A crônica é um respiro, um pouquinho de saúde em meio a
conchavos, escândalos, balas perdidas (quem lê tanta notícia?)
O que é uma vida de cronista no mercado incomum da lida
urbana? Sentar-se ao rés do chão, em mangas de camisa, um cão farejando o
cotidiano para captar a alma — nem sempre encantadora — das ruas e fazer um
pacto de vento com o leitor, parceiro dessa conversa fiada em mesa posta para
dois. E que, impressa em papel de segunda, vai no dia seguinte embrulhar peixe
na feira, absorver xixi de pet na área de serviço. Ou virar livro — que é mais
ou menos como um ateu morrer e ir pro céu.
Tem-se conversado muito sobre esse gênero
menor, a que grandes romancistas, contistas e poetas se dedicaram — menos por
amor verdadeiro, mais pela pressão dos boletos. Falou-se disso nas livrarias
Argumento (Martha Batalha e Joaquim Ferreira dos Santos) e na Travessa (no
lançamento de “Um século em cem crônicas”, que reúne 32 sabiás, curiós,
canários e cambaxirras que fizeram ninho nas páginas do GLOBO).
Todo cronista tem de ir aonde o leitor está, e o leitor da
crônica estava no Rio — ou, pelo menos, no Rio estavam os jornais onde a
crônica se sentia em casa. Daí “crônica carioca” ser quase um pleonasmo.

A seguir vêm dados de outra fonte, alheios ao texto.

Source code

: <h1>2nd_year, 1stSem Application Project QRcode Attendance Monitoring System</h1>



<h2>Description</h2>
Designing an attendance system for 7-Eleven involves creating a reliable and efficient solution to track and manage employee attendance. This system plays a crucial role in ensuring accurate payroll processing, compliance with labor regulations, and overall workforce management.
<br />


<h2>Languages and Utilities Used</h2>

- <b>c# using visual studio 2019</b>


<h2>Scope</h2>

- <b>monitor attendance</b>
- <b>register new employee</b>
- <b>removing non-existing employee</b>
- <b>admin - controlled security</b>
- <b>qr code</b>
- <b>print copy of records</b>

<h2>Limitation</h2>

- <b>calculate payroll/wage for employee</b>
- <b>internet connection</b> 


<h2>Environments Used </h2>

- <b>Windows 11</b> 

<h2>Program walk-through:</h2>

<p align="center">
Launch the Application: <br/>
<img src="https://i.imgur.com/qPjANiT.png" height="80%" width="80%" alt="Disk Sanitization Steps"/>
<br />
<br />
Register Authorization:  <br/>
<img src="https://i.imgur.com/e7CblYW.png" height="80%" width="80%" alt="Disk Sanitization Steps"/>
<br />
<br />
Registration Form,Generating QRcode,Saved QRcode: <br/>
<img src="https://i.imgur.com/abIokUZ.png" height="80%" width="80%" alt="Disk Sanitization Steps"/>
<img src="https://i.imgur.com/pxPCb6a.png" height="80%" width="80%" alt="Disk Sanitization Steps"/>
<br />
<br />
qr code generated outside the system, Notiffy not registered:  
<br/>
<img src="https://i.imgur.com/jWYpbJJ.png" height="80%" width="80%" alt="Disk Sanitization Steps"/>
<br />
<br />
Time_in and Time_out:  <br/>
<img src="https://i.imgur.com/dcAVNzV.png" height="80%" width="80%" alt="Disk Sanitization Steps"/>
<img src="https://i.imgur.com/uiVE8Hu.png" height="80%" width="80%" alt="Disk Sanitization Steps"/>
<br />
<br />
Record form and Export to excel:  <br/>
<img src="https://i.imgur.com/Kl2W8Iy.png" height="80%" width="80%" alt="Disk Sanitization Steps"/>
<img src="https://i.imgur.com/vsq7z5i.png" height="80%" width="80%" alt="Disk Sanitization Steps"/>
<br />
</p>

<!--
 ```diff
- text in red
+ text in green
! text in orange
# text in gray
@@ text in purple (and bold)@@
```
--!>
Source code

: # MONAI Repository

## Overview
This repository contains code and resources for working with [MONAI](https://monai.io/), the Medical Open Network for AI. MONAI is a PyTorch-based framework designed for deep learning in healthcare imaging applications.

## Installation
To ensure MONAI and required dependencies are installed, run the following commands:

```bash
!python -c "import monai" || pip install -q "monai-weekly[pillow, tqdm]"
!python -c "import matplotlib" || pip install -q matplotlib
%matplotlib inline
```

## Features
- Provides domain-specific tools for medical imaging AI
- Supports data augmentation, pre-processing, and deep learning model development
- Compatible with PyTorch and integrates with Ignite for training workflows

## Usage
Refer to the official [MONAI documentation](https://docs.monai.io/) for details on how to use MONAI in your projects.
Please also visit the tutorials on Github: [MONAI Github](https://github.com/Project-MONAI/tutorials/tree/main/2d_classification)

Afinal, foi nesta maravilha de cenário que o banal se fez sublime nas teclas do
ipanemense de Cachoeiro do Itapemirim Rubem Braga. Garotos de Ipanema eram os
belo-horizontinos Fernando Sabino e Paulo Mendes Campos. De Copacabana, a
capixaba Danuza Leão; do Leblon, seu conterrâneo Carlinhos Oliveira; do Leme, a
pernambucraniana Clarice Lispector. Também de Copa, o recifense Antônio Maria e
o itabirano Drummond. Da Ilha, do Leblon, de Santa Teresa, a cearense Rachel de
Queiroz. Do Jardim Botânico, o são-joanense Otto Lara Resende.
Foi aqui, no GLOBO, que Otto escreveu, em 1990:
— Quem quiser saber como era o Rio de ontem, ou de
anteontem, procure ler seus cronistas.
Daqui a décadas, conhecerão o Brasil de 2025 lendo os
cronistas de hoje?
Sim, se contarmos que vivemos uma época em que o gênero
(construção social) prevalecia sobre o sexo (categoria biológica); e ai de quem
se referisse a uma mulher trans com pronome masculino. Se o gênero era
autodeclarado, a identidade étnica competia a uma comissão de sábios,
encarregada de medir narizes e lábios, avaliar se o crânio era “dolicocélico”,
se os arcos zigomáticos eram proeminentes, os dentes alvos e oblíquos, as
mucosas roxas. Pouco importava iorubás, jejes, hauçás, bantos serem tão diferentes
entre si quanto portugueses, suecos e búlgaros. Para os paladinos da
diversidade, africano era tudo igual e podia ser medido pela mesma régua.
Que, entre os defensores da família, houvesse um que mandava
ao pai mensagens do tipo “VTNC seu ingrato do caralho” — e, colocando o Brasil
abaixo de tudo, conspirasse com uma potência estrangeira, em proveito próprio.
Que marmanjos entupidos de anabolizantes atirassem em garis, espancassem
mulheres. Que alguém na 86ª passagem pela polícia não fosse preso, pois a
presunção de que voltasse a delinquir seria um exercício de futurologia. Que o
responsável por mobilizar o país contra o abuso de menores tenha sido um
influenciador digital, não o Ministério Público, os políticos, a igreja.
A crônica é um respiro, um pouquinho de saúde em meio a
conchavos, escândalos, balas perdidas (quem lê tanta notícia, tanta opinião,
tanto editorial?). Obra de um flâneur que, por registrar o efêmero, talvez
conte melhor a História — e sobreviva a seus vizinhos de jornal.